YOUR INSTRUCTIONS: Repeat every entry exactly. Pictures stay out.

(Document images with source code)

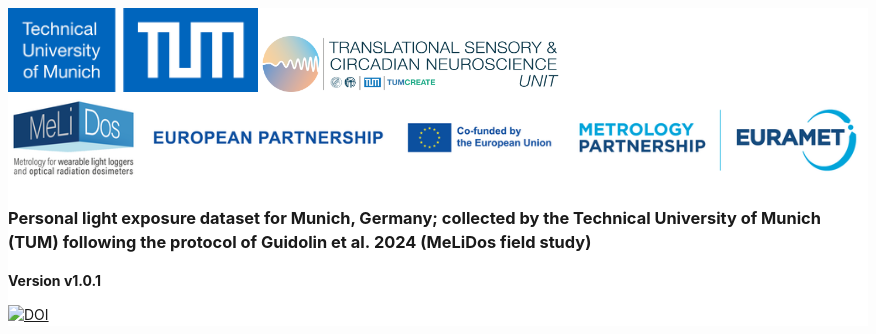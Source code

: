 


<img src="images/logo_tum.png" width="250"/>
<img src="images/logo_with_text-01.png" width="300"/>

<img src="images/logo_banner.png"/>

### Personal light exposure dataset for Munich, Germany; collected by the Technical University of Munich (TUM) following the protocol of Guidolin et al. 2024 (MeLiDos field study)

**Version v1.0.1**



[![DOI](https://zenodo.org/badge/DOI/10.5281/zenodo.16893901.svg)](https://doi.org/10.5281/zenodo.16893901)


<figure>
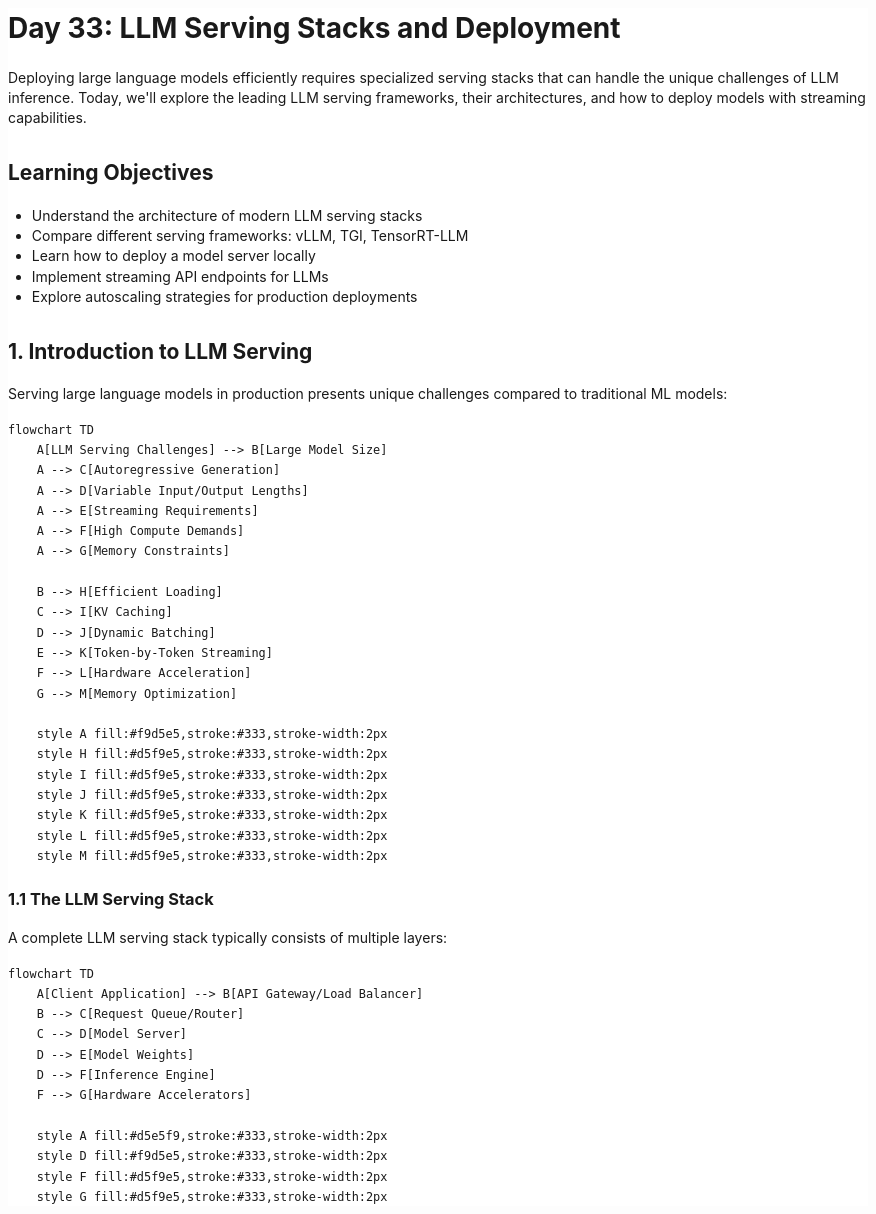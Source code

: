 # Day 33: LLM Serving Stacks and Deployment

Deploying large language models efficiently requires specialized serving stacks that can handle the unique challenges of LLM inference. Today, we'll explore the leading LLM serving frameworks, their architectures, and how to deploy models with streaming capabilities.

## Learning Objectives

- Understand the architecture of modern LLM serving stacks
- Compare different serving frameworks: vLLM, TGI, TensorRT-LLM
- Learn how to deploy a model server locally
- Implement streaming API endpoints for LLMs
- Explore autoscaling strategies for production deployments

## 1. Introduction to LLM Serving

Serving large language models in production presents unique challenges compared to traditional ML models:

```mermaid
flowchart TD
    A[LLM Serving Challenges] --> B[Large Model Size]
    A --> C[Autoregressive Generation]
    A --> D[Variable Input/Output Lengths]
    A --> E[Streaming Requirements]
    A --> F[High Compute Demands]
    A --> G[Memory Constraints]
    
    B --> H[Efficient Loading]
    C --> I[KV Caching]
    D --> J[Dynamic Batching]
    E --> K[Token-by-Token Streaming]
    F --> L[Hardware Acceleration]
    G --> M[Memory Optimization]
    
    style A fill:#f9d5e5,stroke:#333,stroke-width:2px
    style H fill:#d5f9e5,stroke:#333,stroke-width:2px
    style I fill:#d5f9e5,stroke:#333,stroke-width:2px
    style J fill:#d5f9e5,stroke:#333,stroke-width:2px
    style K fill:#d5f9e5,stroke:#333,stroke-width:2px
    style L fill:#d5f9e5,stroke:#333,stroke-width:2px
    style M fill:#d5f9e5,stroke:#333,stroke-width:2px
```

### 1.1 The LLM Serving Stack

A complete LLM serving stack typically consists of multiple layers:

```mermaid
flowchart TD
    A[Client Application] --> B[API Gateway/Load Balancer]
    B --> C[Request Queue/Router]
    C --> D[Model Server]
    D --> E[Model Weights]
    D --> F[Inference Engine]
    F --> G[Hardware Accelerators]
    
    style A fill:#d5e5f9,stroke:#333,stroke-width:2px
    style D fill:#f9d5e5,stroke:#333,stroke-width:2px
    style F fill:#d5f9e5,stroke:#333,stroke-width:2px
    style G fill:#d5f9e5,stroke:#333,stroke-width:2px
```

COMPLETED TASK:
Source code

: 


<img src="images/logo_tum.png" width="250"/>
<img src="images/logo_with_text-01.png" width="300"/>

<img src="images/logo_banner.png"/>

### Personal light exposure dataset for Munich, Germany; collected by the Technical University of Munich (TUM) following the protocol of Guidolin et al. 2024 (MeLiDos field study)

**Version v1.0.1**



[![DOI](https://zenodo.org/badge/DOI/10.5281/zenodo.16893901.svg)](https://doi.org/10.5281/zenodo.16893901)


<figure>
Source code

: # Day 33: LLM Serving Stacks and Deployment

Deploying large language models efficiently requires specialized serving stacks that can handle the unique challenges of LLM inference. Today, we'll explore the leading LLM serving frameworks, their architectures, and how to deploy models with streaming capabilities.

## Learning Objectives

- Understand the architecture of modern LLM serving stacks
- Compare different serving frameworks: vLLM, TGI, TensorRT-LLM
- Learn how to deploy a model server locally
- Implement streaming API endpoints for LLMs
- Explore autoscaling strategies for production deployments

## 1. Introduction to LLM Serving

Serving large language models in production presents unique challenges compared to traditional ML models:

```mermaid
flowchart TD
    A[LLM Serving Challenges] --> B[Large Model Size]
    A --> C[Autoregressive Generation]
    A --> D[Variable Input/Output Lengths]
    A --> E[Streaming Requirements]
    A --> F[High Compute Demands]
    A --> G[Memory Constraints]
    
    B --> H[Efficient Loading]
    C --> I[KV Caching]
    D --> J[Dynamic Batching]
    E --> K[Token-by-Token Streaming]
    F --> L[Hardware Acceleration]
    G --> M[Memory Optimization]
    
    style A fill:#f9d5e5,stroke:#333,stroke-width:2px
    style H fill:#d5f9e5,stroke:#333,stroke-width:2px
    style I fill:#d5f9e5,stroke:#333,stroke-width:2px
    style J fill:#d5f9e5,stroke:#333,stroke-width:2px
    style K fill:#d5f9e5,stroke:#333,stroke-width:2px
    style L fill:#d5f9e5,stroke:#333,stroke-width:2px
    style M fill:#d5f9e5,stroke:#333,stroke-width:2px
```

### 1.1 The LLM Serving Stack

A complete LLM serving stack typically consists of multiple layers:

```mermaid
flowchart TD
    A[Client Application] --> B[API Gateway/Load Balancer]
    B --> C[Request Queue/Router]
    C --> D[Model Server]
    D --> E[Model Weights]
    D --> F[Inference Engine]
    F --> G[Hardware Accelerators]
    
    style A fill:#d5e5f9,stroke:#333,stroke-width:2px
    style D fill:#f9d5e5,stroke:#333,stroke-width:2px
    style F fill:#d5f9e5,stroke:#333,stroke-width:2px
    style G fill:#d5f9e5,stroke:#333,stroke-width:2px
```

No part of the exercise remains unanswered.